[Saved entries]
★ ★ ★ ★ ★ ★ ★

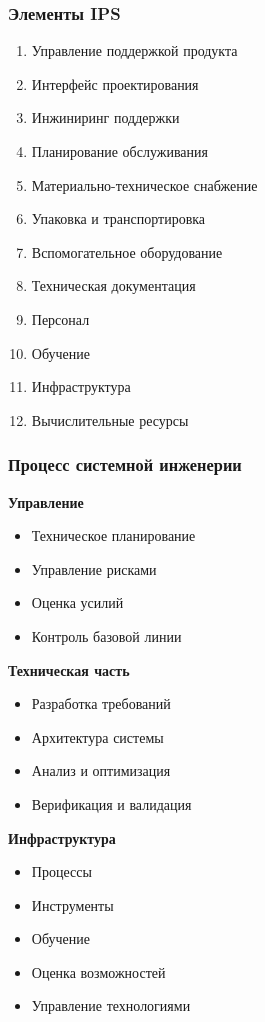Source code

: \documentclass[14pt,a4paper]{extarticle}
\begin{document}
\subsubsection{Элементы IPS}

\begin{enumerate}
\item Управление поддержкой продукта
\item Интерфейс проектирования
\item Инжиниринг поддержки
\item Планирование обслуживания
\item Материально-техническое снабжение
\item Упаковка и транспортировка
\item Вспомогательное оборудование
\item Техническая документация
\item Персонал
\item Обучение
\item Инфраструктура
\item Вычислительные ресурсы
\end{enumerate}

\subsubsection{Процесс системной инженерии}

\textbf{Управление}
\begin{itemize}
\item Техническое планирование
\item Управление рисками
\item Оценка усилий
\item Контроль базовой линии
\end{itemize}

\textbf{Техническая часть}
\begin{itemize}
\item Разработка требований
\item Архитектура системы
\item Анализ и оптимизация
\item Верификация и валидация
\end{itemize}

\textbf{Инфраструктура}
\begin{itemize}
\item Процессы
\item Инструменты
\item Обучение
\item Оценка возможностей
\item Управление технологиями
\end{itemize}
\end{document}
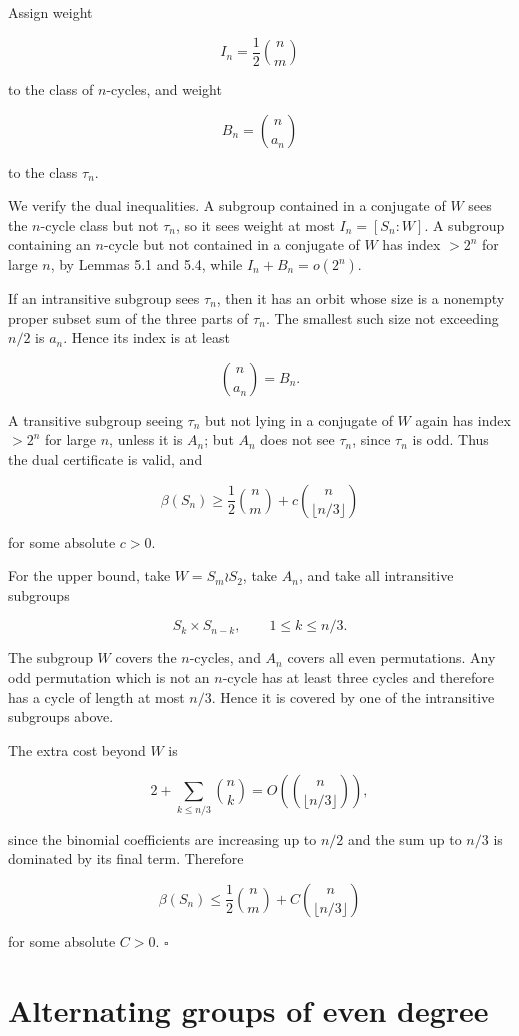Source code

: \documentclass[11pt]{article}
\begin{document}
Assign weight

\[
I_n=\frac12\binom nm
\]

to the class of $n$-cycles, and weight

\[
B_n=\binom n{a_n}
\]

to the class $\tau_n$.

We verify the dual inequalities. A subgroup contained in a conjugate of $W$ sees the $n$-cycle class but not $\tau_n$, so it sees weight at most $I_n=[S_n:W]$. A subgroup containing an $n$-cycle but not contained in a conjugate of $W$ has index $>2^n$ for large $n$, by Lemmas 5.1 and 5.4, while $I_n+B_n=o(2^n)$.

If an intransitive subgroup sees $\tau_n$, then it has an orbit whose size is a nonempty proper subset sum of the three parts of $\tau_n$. The smallest such size not exceeding $n/2$ is $a_n$. Hence its index is at least

\[
\binom n{a_n}=B_n.
\]

A transitive subgroup seeing $\tau_n$ but not lying in a conjugate of $W$ again has index $>2^n$ for large $n$, unless it is $A_n$; but $A_n$ does not see $\tau_n$, since $\tau_n$ is odd. Thus the dual certificate is valid, and

\[
\beta(S_n)
\ge
\frac12\binom nm
+
c\binom n{\lfloor n/3\rfloor}
\]

for some absolute $c>0$.

For the upper bound, take $W=S_m\wr S_2$, take $A_n$, and take all intransitive subgroups

\[
S_k\times S_{n-k},
\qquad
1\le k\le n/3.
\]

The subgroup $W$ covers the $n$-cycles, and $A_n$ covers all even permutations. Any odd permutation which is not an $n$-cycle has at least three cycles and therefore has a cycle of length at most $n/3$. Hence it is covered by one of the intransitive subgroups above.

The extra cost beyond $W$ is

\[
2+\sum_{k\le n/3}\binom nk
=
O\!\left(\binom n{\lfloor n/3\rfloor}\right),
\]

since the binomial coefficients are increasing up to $n/2$ and the sum up to $n/3$ is dominated by its final term. Therefore

\[
\beta(S_n)
\le
\frac12\binom nm
+
C\binom n{\lfloor n/3\rfloor}
\]

for some absolute $C>0$. $\square$

\section{Alternating groups of even degree}
\end{document}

★ ★ ★ ★ ★ ★ ★

TASK GOAL: All lines of the data that hold "Инфраструктура" need to be copied.

ANSWER:
\item Инфраструктура
\textbf{Инфраструктура}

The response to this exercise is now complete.